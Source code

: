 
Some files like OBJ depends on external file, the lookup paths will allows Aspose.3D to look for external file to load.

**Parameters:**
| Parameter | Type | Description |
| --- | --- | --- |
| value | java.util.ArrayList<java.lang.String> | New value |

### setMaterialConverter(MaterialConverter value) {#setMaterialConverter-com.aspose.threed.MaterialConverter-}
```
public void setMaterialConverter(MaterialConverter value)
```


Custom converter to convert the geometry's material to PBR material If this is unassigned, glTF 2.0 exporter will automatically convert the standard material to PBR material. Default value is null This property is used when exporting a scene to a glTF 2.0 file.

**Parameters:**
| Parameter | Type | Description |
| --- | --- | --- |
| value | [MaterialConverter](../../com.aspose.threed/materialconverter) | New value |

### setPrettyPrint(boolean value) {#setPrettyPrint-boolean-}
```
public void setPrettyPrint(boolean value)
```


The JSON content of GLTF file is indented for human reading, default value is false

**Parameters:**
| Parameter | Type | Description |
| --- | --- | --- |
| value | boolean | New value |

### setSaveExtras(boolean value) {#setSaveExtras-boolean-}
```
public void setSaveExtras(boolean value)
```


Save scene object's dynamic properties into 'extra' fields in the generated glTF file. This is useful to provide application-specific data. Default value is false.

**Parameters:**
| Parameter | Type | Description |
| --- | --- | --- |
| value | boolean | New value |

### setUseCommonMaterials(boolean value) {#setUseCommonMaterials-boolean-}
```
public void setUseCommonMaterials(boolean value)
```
○ ○ ○ ○ ○
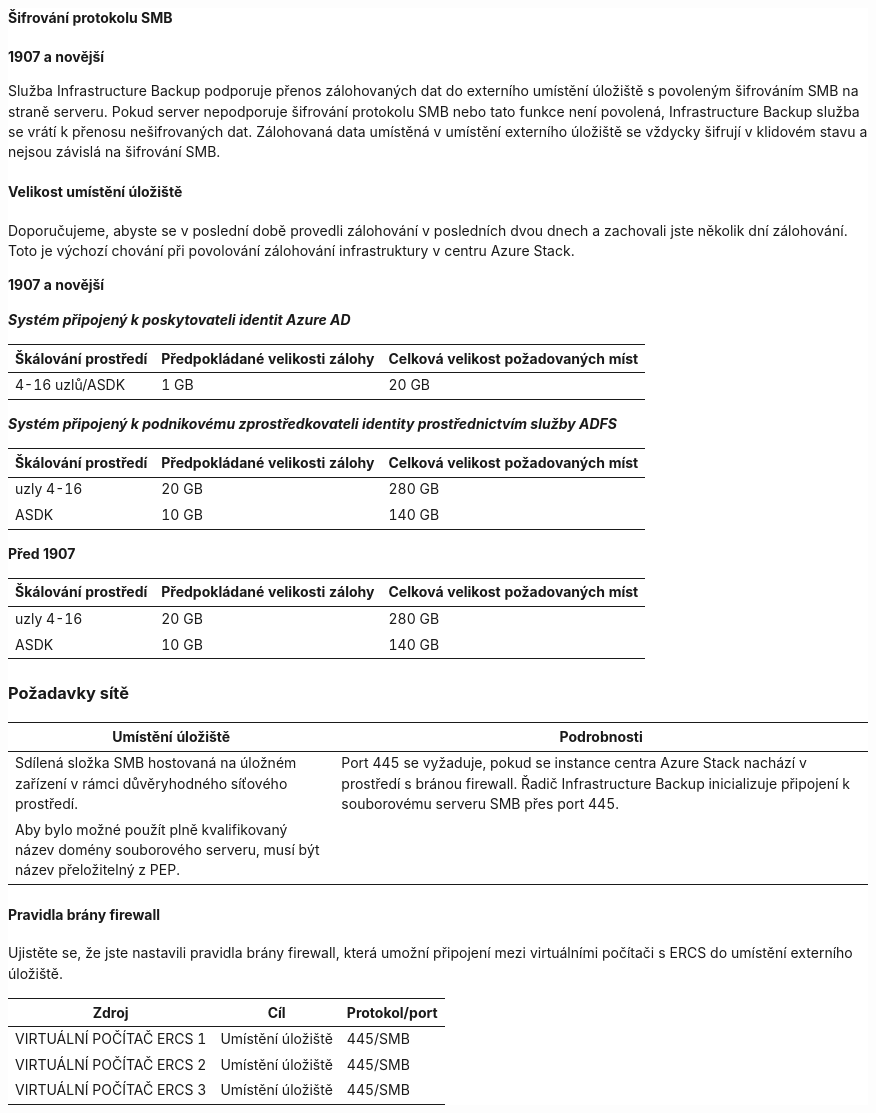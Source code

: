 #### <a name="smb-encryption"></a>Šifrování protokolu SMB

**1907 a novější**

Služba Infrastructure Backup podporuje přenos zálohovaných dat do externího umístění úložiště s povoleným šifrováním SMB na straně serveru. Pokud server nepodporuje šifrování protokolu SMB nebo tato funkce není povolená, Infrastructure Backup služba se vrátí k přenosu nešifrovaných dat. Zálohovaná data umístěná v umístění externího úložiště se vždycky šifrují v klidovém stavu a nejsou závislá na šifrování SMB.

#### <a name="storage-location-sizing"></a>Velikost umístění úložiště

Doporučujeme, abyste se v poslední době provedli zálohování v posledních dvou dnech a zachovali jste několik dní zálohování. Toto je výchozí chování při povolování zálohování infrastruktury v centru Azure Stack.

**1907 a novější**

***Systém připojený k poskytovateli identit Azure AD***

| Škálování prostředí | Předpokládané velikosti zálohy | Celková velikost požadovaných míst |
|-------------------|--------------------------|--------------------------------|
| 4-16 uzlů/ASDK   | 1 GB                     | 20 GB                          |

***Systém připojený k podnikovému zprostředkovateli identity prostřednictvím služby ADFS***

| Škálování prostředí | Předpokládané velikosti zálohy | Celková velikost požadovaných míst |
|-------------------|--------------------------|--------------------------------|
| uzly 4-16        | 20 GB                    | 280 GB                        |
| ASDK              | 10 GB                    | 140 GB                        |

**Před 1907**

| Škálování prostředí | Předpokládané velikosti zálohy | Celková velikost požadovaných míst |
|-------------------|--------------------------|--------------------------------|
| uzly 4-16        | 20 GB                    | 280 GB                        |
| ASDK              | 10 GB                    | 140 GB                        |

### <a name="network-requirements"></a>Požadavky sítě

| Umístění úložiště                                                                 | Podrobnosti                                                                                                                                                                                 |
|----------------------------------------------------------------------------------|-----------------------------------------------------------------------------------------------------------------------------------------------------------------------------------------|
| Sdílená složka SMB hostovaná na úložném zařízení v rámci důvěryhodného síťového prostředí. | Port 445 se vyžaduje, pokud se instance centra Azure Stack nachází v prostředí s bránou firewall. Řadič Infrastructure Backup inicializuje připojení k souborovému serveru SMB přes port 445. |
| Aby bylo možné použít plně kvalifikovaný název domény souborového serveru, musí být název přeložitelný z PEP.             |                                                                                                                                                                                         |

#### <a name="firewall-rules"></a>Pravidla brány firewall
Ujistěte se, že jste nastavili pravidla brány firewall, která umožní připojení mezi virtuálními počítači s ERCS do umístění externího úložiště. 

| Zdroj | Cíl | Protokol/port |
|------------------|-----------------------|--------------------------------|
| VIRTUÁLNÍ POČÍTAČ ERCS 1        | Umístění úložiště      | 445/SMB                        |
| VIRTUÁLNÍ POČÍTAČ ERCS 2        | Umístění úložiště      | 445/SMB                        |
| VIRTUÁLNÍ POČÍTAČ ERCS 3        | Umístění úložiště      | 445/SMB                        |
○ ○ ○ ○ ○
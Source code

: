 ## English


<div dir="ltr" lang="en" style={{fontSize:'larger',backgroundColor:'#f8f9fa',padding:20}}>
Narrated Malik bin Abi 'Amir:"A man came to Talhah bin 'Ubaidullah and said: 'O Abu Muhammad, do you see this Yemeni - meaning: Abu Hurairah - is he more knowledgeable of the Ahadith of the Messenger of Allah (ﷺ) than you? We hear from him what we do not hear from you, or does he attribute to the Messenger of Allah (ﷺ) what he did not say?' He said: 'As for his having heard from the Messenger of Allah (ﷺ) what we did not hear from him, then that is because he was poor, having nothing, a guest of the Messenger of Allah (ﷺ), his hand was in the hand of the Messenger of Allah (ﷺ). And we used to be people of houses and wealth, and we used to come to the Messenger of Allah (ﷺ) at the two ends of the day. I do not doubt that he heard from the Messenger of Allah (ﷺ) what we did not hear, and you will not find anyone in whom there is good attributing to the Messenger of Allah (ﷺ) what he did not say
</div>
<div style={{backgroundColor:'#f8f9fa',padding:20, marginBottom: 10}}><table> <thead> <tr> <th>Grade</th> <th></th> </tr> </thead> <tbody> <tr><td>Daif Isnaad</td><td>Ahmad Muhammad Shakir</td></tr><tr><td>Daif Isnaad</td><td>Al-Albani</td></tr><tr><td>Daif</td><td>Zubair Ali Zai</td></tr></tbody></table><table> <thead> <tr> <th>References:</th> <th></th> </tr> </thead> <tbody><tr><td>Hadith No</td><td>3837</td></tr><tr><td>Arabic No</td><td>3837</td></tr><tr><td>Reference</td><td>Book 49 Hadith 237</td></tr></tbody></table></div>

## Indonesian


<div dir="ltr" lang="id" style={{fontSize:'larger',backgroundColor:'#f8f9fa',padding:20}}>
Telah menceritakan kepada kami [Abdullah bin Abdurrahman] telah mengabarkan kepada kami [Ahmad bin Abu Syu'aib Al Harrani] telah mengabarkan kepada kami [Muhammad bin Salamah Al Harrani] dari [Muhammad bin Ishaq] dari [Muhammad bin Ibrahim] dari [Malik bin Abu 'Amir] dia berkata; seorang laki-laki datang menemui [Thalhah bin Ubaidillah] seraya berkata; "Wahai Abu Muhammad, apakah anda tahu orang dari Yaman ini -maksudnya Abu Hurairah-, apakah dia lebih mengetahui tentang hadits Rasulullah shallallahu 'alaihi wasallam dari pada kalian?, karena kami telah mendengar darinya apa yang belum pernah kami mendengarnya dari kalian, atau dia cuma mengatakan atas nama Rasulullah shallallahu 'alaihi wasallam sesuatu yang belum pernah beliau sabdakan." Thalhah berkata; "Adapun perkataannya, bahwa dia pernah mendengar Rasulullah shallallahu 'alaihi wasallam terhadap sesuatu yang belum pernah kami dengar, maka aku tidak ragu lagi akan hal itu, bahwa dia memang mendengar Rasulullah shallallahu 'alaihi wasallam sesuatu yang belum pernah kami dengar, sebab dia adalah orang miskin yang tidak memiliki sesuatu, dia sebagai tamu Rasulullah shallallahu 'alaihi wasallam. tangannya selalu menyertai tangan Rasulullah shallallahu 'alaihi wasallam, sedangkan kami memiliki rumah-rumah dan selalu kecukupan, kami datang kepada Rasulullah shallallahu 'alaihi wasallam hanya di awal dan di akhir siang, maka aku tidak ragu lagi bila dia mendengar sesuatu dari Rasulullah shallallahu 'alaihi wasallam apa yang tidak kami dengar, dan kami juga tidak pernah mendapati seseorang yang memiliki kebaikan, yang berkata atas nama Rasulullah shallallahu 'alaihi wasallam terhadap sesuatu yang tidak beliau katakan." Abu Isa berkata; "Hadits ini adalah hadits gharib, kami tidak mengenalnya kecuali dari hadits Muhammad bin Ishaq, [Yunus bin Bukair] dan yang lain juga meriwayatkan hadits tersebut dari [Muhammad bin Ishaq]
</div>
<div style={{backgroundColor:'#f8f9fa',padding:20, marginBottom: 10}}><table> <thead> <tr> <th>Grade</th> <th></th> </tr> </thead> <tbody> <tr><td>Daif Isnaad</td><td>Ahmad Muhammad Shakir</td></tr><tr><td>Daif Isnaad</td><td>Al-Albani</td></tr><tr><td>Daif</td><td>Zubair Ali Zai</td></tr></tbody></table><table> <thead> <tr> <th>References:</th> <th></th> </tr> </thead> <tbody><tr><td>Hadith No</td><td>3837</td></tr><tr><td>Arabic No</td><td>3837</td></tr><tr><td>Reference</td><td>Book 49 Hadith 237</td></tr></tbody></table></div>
○ ○ ○ ○ ○
EXERCISE DESCRIPTION
Where a line of the records contains the word "fontSize", copy that line.

EXERCISE OUTPUT
<div dir="ltr" lang="en" style={{fontSize:'larger',backgroundColor:'#f8f9fa',padding:20}}>
<div dir="ltr" lang="id" style={{fontSize:'larger',backgroundColor:'#f8f9fa',padding:20}}>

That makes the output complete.